California Wildfire Outlook For 2021 And Beyond

2020 was an all-around bad year — not only for Americans — and the Australia and California wildfires were only part of the problem. But thankfully those are problems that can be prevented in the future. California lawmakers are searching for ways to prevent the yearly wildfire chaos from becoming even worse. What will California’s forests look like in 2021 and beyond? Science paints a bleak picture if we do nothing.

4.1 million acres of California forests burned to the ground in 2020. Animals and people are without homes. Wineries lost decades worth of investment. Ecosystems were obliterated overnight. The worst part? Humans are to blame for these fires — and not the environment.

Native Americans used to prescribe fires to prevent larger wildfires from starting later. They knew that the foliage would grow back stronger than ever, too, so there was little downside in these planned blazes. But we’ve not used this system for ourselves. Instead, we implemented one that didn’t work at all: fire suppression. This has left our forests drier and more vulnerable to larger fires — and larger bills.

Around $230 million was spent on wildfire prevention last year. California Governor Gavin Newsom has now proposed a 2021 budget including a billion-dollar investment into wildfire prevention. Environmental groups say this is a step in the right direction but that an even bigger financial stimulus is needed to make a big difference — they’re calling for anywhere from $2 and $5 billion.
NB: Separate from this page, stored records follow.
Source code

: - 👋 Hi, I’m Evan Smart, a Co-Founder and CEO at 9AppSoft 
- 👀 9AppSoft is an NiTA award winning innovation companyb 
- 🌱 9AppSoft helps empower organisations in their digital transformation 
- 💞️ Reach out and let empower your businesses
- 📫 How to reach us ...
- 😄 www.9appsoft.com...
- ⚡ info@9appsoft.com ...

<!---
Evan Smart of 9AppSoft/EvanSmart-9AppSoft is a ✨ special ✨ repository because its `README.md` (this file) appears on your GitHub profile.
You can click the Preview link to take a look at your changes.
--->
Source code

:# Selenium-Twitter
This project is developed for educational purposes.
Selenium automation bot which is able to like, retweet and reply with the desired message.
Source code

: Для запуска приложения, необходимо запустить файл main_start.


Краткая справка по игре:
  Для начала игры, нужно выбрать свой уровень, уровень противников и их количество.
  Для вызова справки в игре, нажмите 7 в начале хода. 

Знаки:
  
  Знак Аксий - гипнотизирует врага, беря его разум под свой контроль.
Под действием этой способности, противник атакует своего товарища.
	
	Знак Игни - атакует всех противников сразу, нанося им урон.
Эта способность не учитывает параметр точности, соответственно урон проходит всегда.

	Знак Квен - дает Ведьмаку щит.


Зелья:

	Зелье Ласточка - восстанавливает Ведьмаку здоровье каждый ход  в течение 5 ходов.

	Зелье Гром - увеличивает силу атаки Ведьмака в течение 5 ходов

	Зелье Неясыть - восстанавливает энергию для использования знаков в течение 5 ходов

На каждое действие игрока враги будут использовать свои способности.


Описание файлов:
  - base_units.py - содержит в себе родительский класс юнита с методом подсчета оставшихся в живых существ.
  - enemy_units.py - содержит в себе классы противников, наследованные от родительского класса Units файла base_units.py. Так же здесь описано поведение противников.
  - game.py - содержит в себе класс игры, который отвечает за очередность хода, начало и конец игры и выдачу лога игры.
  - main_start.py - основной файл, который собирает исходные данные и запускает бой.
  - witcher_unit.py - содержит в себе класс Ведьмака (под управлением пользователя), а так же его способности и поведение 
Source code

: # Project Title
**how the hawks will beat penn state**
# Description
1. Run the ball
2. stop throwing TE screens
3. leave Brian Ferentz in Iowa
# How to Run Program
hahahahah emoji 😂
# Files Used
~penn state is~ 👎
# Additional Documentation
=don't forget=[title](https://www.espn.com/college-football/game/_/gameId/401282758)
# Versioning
California Senator Henry Stern (D-Los Angeles) said, “[Wildfires] are not just seen as sort of a rural issue or a hillsides issue, or suburban privileged issue, but as an equity issue. I think the public is there…It’s more getting the politics of Sacramento straight. I think we’re having trouble with that. People are ready.”

Retired Yosemite National Park Chief of fire and aviation Kelly Martin said, “The greater need is to really think about the economic impacts if we don’t do anything, if we don’t move in a direction of using more prescribed fire.”